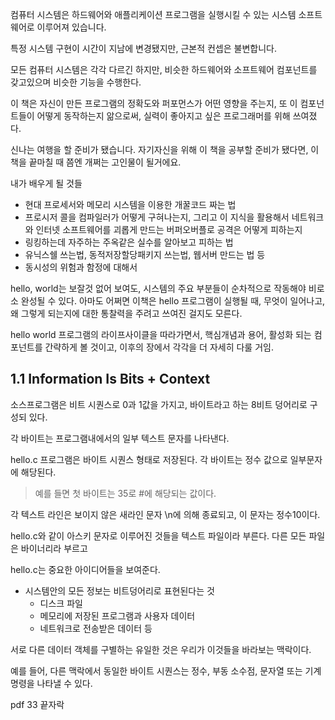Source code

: 컴퓨터 시스템은 하드웨어와 애플리케이션 프로그램을 실행시킬 수 있는 시스템 소프트웨어로 이루어져 있습니다.

특정 시스템 구현이 시간이 지남에 변경됐지만, 근본적 컨셉은 불변합니다.

모든 컴퓨터 시스템은 각각 다르긴 하지만, 비슷한 하드웨어와 소프트웨어 컴포넌트를 갖고있으며 비슷한 기능을 수행한다.

이 책은 자신이 만든 프로그램의 정확도와 퍼포먼스가 어떤 영향을 주는지, 또 이 컴포넌트들이 어떻게 동작하는지 앎으로써, 실력이 좋아지고 싶은 프로그래머를 위해 쓰여졌다.

신나는 여행을 할 준비가 됐습니다.
자기자신을 위해 이 책을 공부할 준비가 됐다면, 이 책을 끝마칠 때 쯤엔 개쩌는 고인물이 될거에요.

내가 배우게 될 것들
- 현대 프로세서와 메모리 시스템을 이용한 개꿀코드 짜는 법
- 프로시저 콜을 컴파일러가 어떻게 구혀나는지, 그리고 이 지식을 활용해서 네트워크와 인터넷 소프트웨어를 괴롭게 만드는 버퍼오버플로 공격은 어떻게 피하는지
- 링킹하는데 자주하는 주옥같은 실수를 알아보고 피하는 법
- 유닉스쉘 쓰는법, 동적저장할당패키지 쓰는법, 웹서버 만드는 법 등
- 동시성의 위험과 함정에 대해서

hello, world는 보잘것 없어 보여도, 시스템의 주요 부분들이 순차적으로 작동해야 비로소 완성될 수 있다. 아마도 어쩌면 이책은 hello 프로그램이 실행될 때, 무엇이 일어나고, 왜 그렇게 되는지에 대한 통찰력을 주려고 쓰여진 걸지도 모른다.

hello world 프로그램의 라이프사이클을 따라가면서, 핵심개념과 용어, 활성화 되는 컴포넌트를 간략하게 볼 것이고, 이후의 장에서 각각을 더 자세히 다룰 거임.

## 1.1 Information Is Bits + Context

소스프로그램은 비트 시퀀스로 0과 1값을 가지고, 바이트라고 하는 8비트 덩어리로 구성되 있다.

각 바이트는 프로그램내에서의 일부 텍스트 문자를 나타낸다.

hello.c 프로그램은 바이트 시퀀스 형태로 저장된다. 각 바이트는 정수 값으로 일부문자에 해당된다.

> 예를 들면 첫 바이트는 35로 #에 해당되는 값이다.

각 텍스트 라인은 보이지 않은 새라인 문자 \n에 의해 종료되고, 이 문자는 정수10이다.

hello.c와 같이 아스키 문자로 이루어진 것들을 텍스트 파일이라 부른다. 다른 모든 파일은 바이너리라 부르고

hello.c는 중요한 아이디어들을 보여준다.
- 시스템안의 모든 정보는 비트덩어리로 표현된다는 것
  - 디스크 파일
  - 메모리에 저장된 프로그램과 사용자 데이터
  - 네트워크로 전송받은 데이터 등

서로 다른 데이터 객체를 구별하는 유일한 것은 우리가 이것들을 바라보는 맥락이다.

예를 들어, 다른 맥락에서 동일한 바이트 시퀀스는 정수, 부동 소수점, 문자열 또는 기계 명령을 나타낼 수 있다.

pdf 33 끝자락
================================
What is needed is every record above, returned exactly, with the pictures omitted.

> [Exercise answer]:
Source code

: 컴퓨터 시스템은 하드웨어와 애플리케이션 프로그램을 실행시킬 수 있는 시스템 소프트웨어로 이루어져 있습니다.

특정 시스템 구현이 시간이 지남에 변경됐지만, 근본적 컨셉은 불변합니다.

모든 컴퓨터 시스템은 각각 다르긴 하지만, 비슷한 하드웨어와 소프트웨어 컴포넌트를 갖고있으며 비슷한 기능을 수행한다.

이 책은 자신이 만든 프로그램의 정확도와 퍼포먼스가 어떤 영향을 주는지, 또 이 컴포넌트들이 어떻게 동작하는지 앎으로써, 실력이 좋아지고 싶은 프로그래머를 위해 쓰여졌다.

신나는 여행을 할 준비가 됐습니다.
자기자신을 위해 이 책을 공부할 준비가 됐다면, 이 책을 끝마칠 때 쯤엔 개쩌는 고인물이 될거에요.

내가 배우게 될 것들
- 현대 프로세서와 메모리 시스템을 이용한 개꿀코드 짜는 법
- 프로시저 콜을 컴파일러가 어떻게 구혀나는지, 그리고 이 지식을 활용해서 네트워크와 인터넷 소프트웨어를 괴롭게 만드는 버퍼오버플로 공격은 어떻게 피하는지
- 링킹하는데 자주하는 주옥같은 실수를 알아보고 피하는 법
- 유닉스쉘 쓰는법, 동적저장할당패키지 쓰는법, 웹서버 만드는 법 등
- 동시성의 위험과 함정에 대해서

hello, world는 보잘것 없어 보여도, 시스템의 주요 부분들이 순차적으로 작동해야 비로소 완성될 수 있다. 아마도 어쩌면 이책은 hello 프로그램이 실행될 때, 무엇이 일어나고, 왜 그렇게 되는지에 대한 통찰력을 주려고 쓰여진 걸지도 모른다.

hello world 프로그램의 라이프사이클을 따라가면서, 핵심개념과 용어, 활성화 되는 컴포넌트를 간략하게 볼 것이고, 이후의 장에서 각각을 더 자세히 다룰 거임.

## 1.1 Information Is Bits + Context

소스프로그램은 비트 시퀀스로 0과 1값을 가지고, 바이트라고 하는 8비트 덩어리로 구성되 있다.

각 바이트는 프로그램내에서의 일부 텍스트 문자를 나타낸다.

hello.c 프로그램은 바이트 시퀀스 형태로 저장된다. 각 바이트는 정수 값으로 일부문자에 해당된다.

> 예를 들면 첫 바이트는 35로 #에 해당되는 값이다.

각 텍스트 라인은 보이지 않은 새라인 문자 \n에 의해 종료되고, 이 문자는 정수10이다.

hello.c와 같이 아스키 문자로 이루어진 것들을 텍스트 파일이라 부른다. 다른 모든 파일은 바이너리라 부르고

hello.c는 중요한 아이디어들을 보여준다.
- 시스템안의 모든 정보는 비트덩어리로 표현된다는 것
  - 디스크 파일
  - 메모리에 저장된 프로그램과 사용자 데이터
  - 네트워크로 전송받은 데이터 등

서로 다른 데이터 객체를 구별하는 유일한 것은 우리가 이것들을 바라보는 맥락이다.

예를 들어, 다른 맥락에서 동일한 바이트 시퀀스는 정수, 부동 소수점, 문자열 또는 기계 명령을 나타낼 수 있다.

pdf 33 끝자락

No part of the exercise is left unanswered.